I am doing text processing using CountVectorizer/logistic regression and comparing f1 score for no preprocessing vs preprocessing. I would like to use regex for preprocessing, so I built a code like below
def better_preprocessor(s):
lower = s.lower()
lower = re.sub(r'^\w{8,}$', lambda x:x[:7], lower)
return lower
def a():
cv = CountVectorizer()
train = cv.fit_transform(train_data)
features = cv.get_feature_names()
cv_dev = CountVectorizer(vocabulary = features)
dev = cv_dev.fit_transform(dev_data)
print(features)
lgr = LogisticRegression(C=0.5, solver="liblinear", multi_class="auto")
lgr.fit(train, train_labels)
lgr_pred = lgr.predict(dev)
score = metrics.f1_score(dev_labels, lgr_pred, average="weighted")
print('No preprocessing score:', score)
cv_im = CountVectorizer(preprocessor=better_preprocessor)
train_im = cv_im.fit_transform(train_data)
features_im = cv_im.get_feature_names()
cv_im_dev = CountVectorizer(preprocessor=better_preprocessor, vocabulary = features_im)
dev_im = cv_im_dev.fit_transform(dev_data)
lgr.fit(train_im, train_labels)
lgr_pred_im = lgr.predict(dev_im)
score_im = metrics.f1_score(dev_labels, lgr_pred_im, average="weighted")
print('Preprocessing score', score_im)
print(len(features)-len(features_im))
print(features_im)
a()
I tried to truncate word length larger or equal to 8 into 7, but when I checked vocabulary list using get_feature_names, there was no change. I don't know where I should fix this.
You do not need any regex for this. Use
def better_preprocessor(s):
if len(s) >= 8:
return s.lower()[:7]
else:
return s.lower()
The re.sub(r'^\w{8,}$', lambda x:x[:7], lower)
code takes the lower
string and tries to match ^\w{8,}$
:
^
- start of string\w{8,}
- eight or more word chars$
- end of string.The lambda x:x[:7]
then tries to take the match (where x
is a match data object) and you try to slice the match data object. Probably you meant to use x.group()[:7]
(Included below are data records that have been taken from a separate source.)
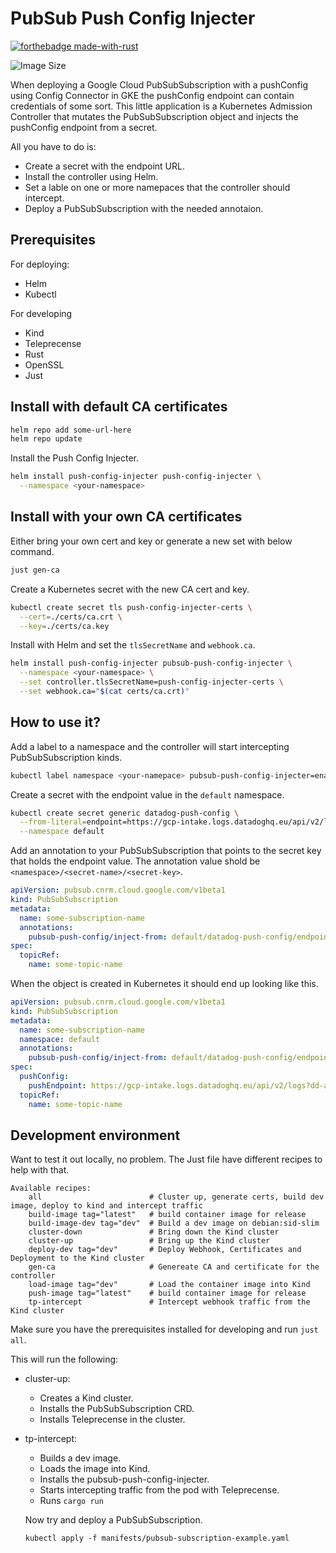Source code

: # PubSub Push Config Injecter
[![forthebadge made-with-rust](http://ForTheBadge.com/images/badges/made-with-rust.svg)](https://www.rust-lang.org/)

![Image Size](https://ghcr-badge.egpl.dev/kerwood/push-config-injecter/size?tag=latest)

When deploying a Google Cloud PubSubSubscription with a pushConfig using Config Connector in GKE the pushConfig endpoint can contain credentials of some sort.
This little application is a Kubernetes Admission Controller that mutates the PubSubSubscription object and injects the pushConfig endpoint from a secret.

All you have to do is:
- Create a secret with the endpoint URL.
- Install the controller using Helm.
- Set a lable on one or more namepaces that the controller should intercept.
- Deploy a PubSubSubscription with the needed annotaion.

## Prerequisites

For deploying:
 - Helm
 - Kubectl

For developing
 - Kind
 - Teleprecense
 - Rust
 - OpenSSL
 - Just


## Install with default CA certificates

```sh
helm repo add some-url-here
helm repo update
```

Install the Push Config Injecter.
```sh
helm install push-config-injecter push-config-injecter \
  --namespace <your-namespace>
```

## Install with your own CA certificates

Either bring your own cert and key or generate a new set with below command.
```sh
just gen-ca
```

Create a Kubernetes secret with the new CA cert and key. 
```sh
kubectl create secret tls push-config-injecter-certs \
  --cert=./certs/ca.crt \
  --key=./certs/ca.key
```

Install with Helm and set the `tlsSecretName` and `webhook.ca`.
```sh
helm install push-config-injecter pubsub-push-config-injecter \
  --namespace <your-namespace> \
  --set controller.tlsSecretName=push-config-injecter-certs \
  --set webhook.ca="$(cat certs/ca.crt)"
```

## How to use it?

Add a label to a namespace and the controller will start intercepting PubSubSubscription kinds.
```sh
kubectl label namespace <your-namepace> pubsub-push-config-injecter=enabled
```

Create a secret with the endpoint value in the `default` namespace.
```sh
kubectl create secret generic datadog-push-config \
  --from-literal=endpoint=https://gcp-intake.logs.datadoghq.eu/api/v2/logs?dd-api-key=xxxxxxxxxxx \
  --namespace default
```

Add an annotation to your PubSubSubscription that points to the secret key that holds the endpoint value.
The annotation value shold be `<namespace>/<secret-name>/<secret-key>`.
```yaml
apiVersion: pubsub.cnrm.cloud.google.com/v1beta1
kind: PubSubSubscription
metadata:
  name: some-subscription-name
  annotations:
    pubsub-push-config/inject-from: default/datadog-push-config/endpoint
spec:
  topicRef:
    name: some-topic-name
```

When the object is created in Kubernetes it should end up looking like this.
```yaml
apiVersion: pubsub.cnrm.cloud.google.com/v1beta1
kind: PubSubSubscription
metadata:
  name: some-subscription-name
  namespace: default
  annotations:
    pubsub-push-config/inject-from: default/datadog-push-config/endpoint
spec:
  pushConfig:
    pushEndpoint: https://gcp-intake.logs.datadoghq.eu/api/v2/logs?dd-api-key=xxxxxxxxxxx
  topicRef:
    name: some-topic-name
```

## Development environment
Want to test it out locally, no problem.
The Just file have different recipes to help with that.
```
Available recipes:
    all                        # Cluster up, generate certs, build dev image, deploy to kind and intercept traffic
    build-image tag="latest"   # build container image for release
    build-image-dev tag="dev"  # Build a dev image on debian:sid-slim
    cluster-down               # Bring down the Kind cluster
    cluster-up                 # Bring up the Kind cluster
    deploy-dev tag="dev"       # Deploy Webhook, Certificates and Deployment to the Kind cluster
    gen-ca                     # Genereate CA and certificate for the controller
    load-image tag="dev"       # Load the container image into Kind
    push-image tag="latest"    # build container image for release
    tp-intercept               # Intercept webhook traffic from the Kind cluster
```

Make sure you have the prerequisites installed for developing and run `just all`.

This will run the following:
- cluster-up:
  - Creates a Kind cluster.
  - Installs the PubSubSubscription CRD.
  - Installs Teleprecense in the cluster.
- tp-intercept:
  - Builds a dev image.
  - Loads the image into Kind.
  - Installs the pubsub-push-config-injecter.
  - Starts intercepting traffic from the pod with Teleprecense.
  - Runs `cargo run`

  Now try and deploy a PubSubSubscription.
  ```
  kubectl apply -f manifests/pubsub-subscription-example.yaml
  ```
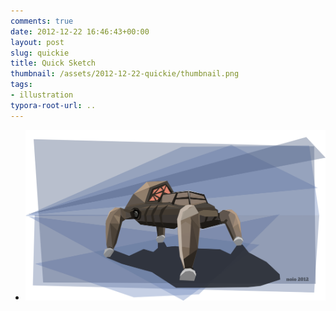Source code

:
 ```yaml
---
comments: true
date: 2012-12-22 16:46:43+00:00
layout: post
slug: quickie
title: Quick Sketch
thumbnail: /assets/2012-12-22-quickie/thumbnail.png
tags:
- illustration
typora-root-url: ..
---
```


* ![](/assets/2012-12-22-quickie/tankie.png)
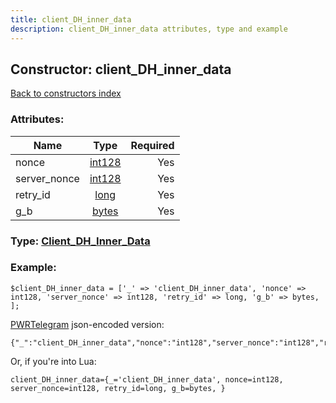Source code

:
 ```yaml
---
title: client_DH_inner_data
description: client_DH_inner_data attributes, type and example
---
```

## Constructor: client\_DH\_inner\_data  
[Back to constructors index](index.md)



### Attributes:

| Name     |    Type       | Required |
|----------|:-------------:|---------:|
|nonce|[int128](../types/int128.md) | Yes|
|server\_nonce|[int128](../types/int128.md) | Yes|
|retry\_id|[long](../types/long.md) | Yes|
|g\_b|[bytes](../types/bytes.md) | Yes|



### Type: [Client\_DH\_Inner\_Data](../types/Client_DH_Inner_Data.md)


### Example:

```
$client_DH_inner_data = ['_' => 'client_DH_inner_data', 'nonce' => int128, 'server_nonce' => int128, 'retry_id' => long, 'g_b' => bytes, ];
```  

[PWRTelegram](https://pwrtelegram.xyz) json-encoded version:

```
{"_":"client_DH_inner_data","nonce":"int128","server_nonce":"int128","retry_id":"long","g_b":"bytes"}
```


Or, if you're into Lua:  


```
client_DH_inner_data={_='client_DH_inner_data', nonce=int128, server_nonce=int128, retry_id=long, g_b=bytes, }

```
, but it is still an overkill here.
If you plan to extract all words from a string and truncate them, you need to specify what a word is for you and use
def better_preprocessor(s):
return re.sub(r'\b(\w{7})\w+', r'\1', s.lower())
See the regex demo
\b
- word boundary(\w{7})
- Group 1 (referred to with \1
from the replacement pattern): seven word chars\w+
- 1+ word chars